_Data shown_:
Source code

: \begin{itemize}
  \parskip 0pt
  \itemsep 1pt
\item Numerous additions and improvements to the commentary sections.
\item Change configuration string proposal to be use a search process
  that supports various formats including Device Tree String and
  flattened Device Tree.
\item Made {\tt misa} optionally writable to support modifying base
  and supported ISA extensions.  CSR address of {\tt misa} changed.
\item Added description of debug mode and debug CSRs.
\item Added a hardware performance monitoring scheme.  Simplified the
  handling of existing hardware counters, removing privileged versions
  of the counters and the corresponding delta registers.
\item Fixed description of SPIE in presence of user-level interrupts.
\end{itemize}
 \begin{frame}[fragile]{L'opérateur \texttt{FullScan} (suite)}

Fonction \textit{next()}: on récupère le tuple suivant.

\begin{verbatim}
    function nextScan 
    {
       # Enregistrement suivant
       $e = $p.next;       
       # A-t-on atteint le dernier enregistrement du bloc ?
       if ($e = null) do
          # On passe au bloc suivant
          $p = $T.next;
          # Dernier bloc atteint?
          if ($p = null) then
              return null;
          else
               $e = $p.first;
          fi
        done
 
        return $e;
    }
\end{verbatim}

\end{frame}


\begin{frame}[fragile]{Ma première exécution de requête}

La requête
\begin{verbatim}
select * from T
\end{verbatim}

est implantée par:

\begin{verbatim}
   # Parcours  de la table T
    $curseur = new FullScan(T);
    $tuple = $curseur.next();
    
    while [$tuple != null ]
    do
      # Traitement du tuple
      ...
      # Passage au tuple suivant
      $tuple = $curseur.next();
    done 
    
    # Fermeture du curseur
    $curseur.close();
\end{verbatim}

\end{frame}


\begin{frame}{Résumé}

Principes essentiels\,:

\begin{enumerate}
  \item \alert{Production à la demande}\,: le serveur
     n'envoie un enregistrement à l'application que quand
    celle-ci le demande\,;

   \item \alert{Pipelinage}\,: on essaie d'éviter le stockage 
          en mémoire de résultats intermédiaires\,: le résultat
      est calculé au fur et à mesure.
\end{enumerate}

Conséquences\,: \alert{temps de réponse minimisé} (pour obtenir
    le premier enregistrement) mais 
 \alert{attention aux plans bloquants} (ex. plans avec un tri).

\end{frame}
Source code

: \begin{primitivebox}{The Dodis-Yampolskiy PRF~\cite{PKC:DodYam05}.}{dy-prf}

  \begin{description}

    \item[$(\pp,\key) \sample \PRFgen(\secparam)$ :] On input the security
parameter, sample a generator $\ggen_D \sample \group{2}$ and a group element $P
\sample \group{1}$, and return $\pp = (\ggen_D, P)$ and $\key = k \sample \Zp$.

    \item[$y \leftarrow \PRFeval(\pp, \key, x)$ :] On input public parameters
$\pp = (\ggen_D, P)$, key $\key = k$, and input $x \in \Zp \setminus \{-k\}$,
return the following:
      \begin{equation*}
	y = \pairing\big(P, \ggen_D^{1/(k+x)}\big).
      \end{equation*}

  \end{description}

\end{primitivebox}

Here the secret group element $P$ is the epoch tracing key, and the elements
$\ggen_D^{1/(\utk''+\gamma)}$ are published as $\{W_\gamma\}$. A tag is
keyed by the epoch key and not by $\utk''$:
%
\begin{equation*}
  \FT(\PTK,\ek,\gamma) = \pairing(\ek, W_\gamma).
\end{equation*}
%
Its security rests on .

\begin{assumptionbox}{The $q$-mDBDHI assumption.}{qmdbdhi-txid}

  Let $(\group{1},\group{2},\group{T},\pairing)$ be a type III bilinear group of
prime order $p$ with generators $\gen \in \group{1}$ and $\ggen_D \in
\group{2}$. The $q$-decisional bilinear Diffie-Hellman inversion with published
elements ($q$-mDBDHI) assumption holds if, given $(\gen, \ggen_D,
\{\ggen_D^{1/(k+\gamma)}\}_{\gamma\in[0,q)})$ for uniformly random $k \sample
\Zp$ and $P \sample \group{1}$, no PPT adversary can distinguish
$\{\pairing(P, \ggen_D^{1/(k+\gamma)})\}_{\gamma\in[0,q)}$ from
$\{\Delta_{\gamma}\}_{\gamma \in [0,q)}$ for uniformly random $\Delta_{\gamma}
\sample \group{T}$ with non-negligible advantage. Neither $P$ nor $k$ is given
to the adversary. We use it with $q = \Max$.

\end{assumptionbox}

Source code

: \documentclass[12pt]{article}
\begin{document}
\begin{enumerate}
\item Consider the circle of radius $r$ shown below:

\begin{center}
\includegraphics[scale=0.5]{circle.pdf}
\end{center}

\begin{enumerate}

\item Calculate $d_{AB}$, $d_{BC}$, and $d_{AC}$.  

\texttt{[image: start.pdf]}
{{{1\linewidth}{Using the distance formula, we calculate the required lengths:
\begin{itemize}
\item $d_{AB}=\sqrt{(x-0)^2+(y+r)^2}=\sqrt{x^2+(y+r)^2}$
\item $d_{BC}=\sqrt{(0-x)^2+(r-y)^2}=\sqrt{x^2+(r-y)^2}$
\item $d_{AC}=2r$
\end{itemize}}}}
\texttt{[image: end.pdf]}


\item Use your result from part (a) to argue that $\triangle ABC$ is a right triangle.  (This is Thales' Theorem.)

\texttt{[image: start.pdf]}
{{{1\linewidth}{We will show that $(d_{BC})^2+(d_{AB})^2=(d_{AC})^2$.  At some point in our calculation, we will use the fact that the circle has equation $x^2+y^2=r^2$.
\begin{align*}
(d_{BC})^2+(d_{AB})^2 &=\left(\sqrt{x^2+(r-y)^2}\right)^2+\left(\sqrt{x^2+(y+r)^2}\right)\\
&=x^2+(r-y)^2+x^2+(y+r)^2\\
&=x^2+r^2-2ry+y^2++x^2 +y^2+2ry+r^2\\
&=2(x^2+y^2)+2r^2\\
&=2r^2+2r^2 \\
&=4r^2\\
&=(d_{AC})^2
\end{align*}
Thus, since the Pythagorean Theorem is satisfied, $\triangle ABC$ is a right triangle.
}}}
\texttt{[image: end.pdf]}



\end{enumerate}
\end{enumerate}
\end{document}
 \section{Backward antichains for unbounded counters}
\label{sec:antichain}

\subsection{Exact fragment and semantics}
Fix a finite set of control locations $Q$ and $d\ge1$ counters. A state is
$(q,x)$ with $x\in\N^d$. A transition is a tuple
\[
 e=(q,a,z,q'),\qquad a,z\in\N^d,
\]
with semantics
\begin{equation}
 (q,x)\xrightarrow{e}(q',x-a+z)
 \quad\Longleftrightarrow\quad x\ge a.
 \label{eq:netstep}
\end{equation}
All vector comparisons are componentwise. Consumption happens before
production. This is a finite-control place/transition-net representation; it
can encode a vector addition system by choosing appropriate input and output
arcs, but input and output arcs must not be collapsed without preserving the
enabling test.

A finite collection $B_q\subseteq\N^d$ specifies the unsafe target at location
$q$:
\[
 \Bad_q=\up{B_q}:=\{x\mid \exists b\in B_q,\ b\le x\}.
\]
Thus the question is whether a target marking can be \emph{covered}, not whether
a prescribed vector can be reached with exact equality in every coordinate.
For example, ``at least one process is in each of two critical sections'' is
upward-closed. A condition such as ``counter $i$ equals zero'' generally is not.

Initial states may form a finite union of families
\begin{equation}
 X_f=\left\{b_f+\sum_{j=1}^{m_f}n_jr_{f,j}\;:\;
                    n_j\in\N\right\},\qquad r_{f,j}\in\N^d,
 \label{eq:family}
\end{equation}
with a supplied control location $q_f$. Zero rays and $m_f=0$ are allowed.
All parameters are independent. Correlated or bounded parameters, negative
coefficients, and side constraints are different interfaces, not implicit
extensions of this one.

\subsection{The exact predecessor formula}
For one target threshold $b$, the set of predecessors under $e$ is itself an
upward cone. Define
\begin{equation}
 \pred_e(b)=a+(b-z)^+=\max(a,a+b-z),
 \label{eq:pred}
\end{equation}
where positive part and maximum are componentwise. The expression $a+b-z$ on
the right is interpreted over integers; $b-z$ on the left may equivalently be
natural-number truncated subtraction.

_What is needed_: With the line holding "a search process" as the first and the line holding "Added a hardware" as the last, set down that range of the entries above exactly, and nothing else.

_Task result_:
\item Change configuration string proposal to be use a search process
  that supports various formats including Device Tree String and
  flattened Device Tree.
\item Made {\tt misa} optionally writable to support modifying base
  and supported ISA extensions.  CSR address of {\tt misa} changed.
\item Added description of debug mode and debug CSRs.
\item Added a hardware performance monitoring scheme.  Simplified the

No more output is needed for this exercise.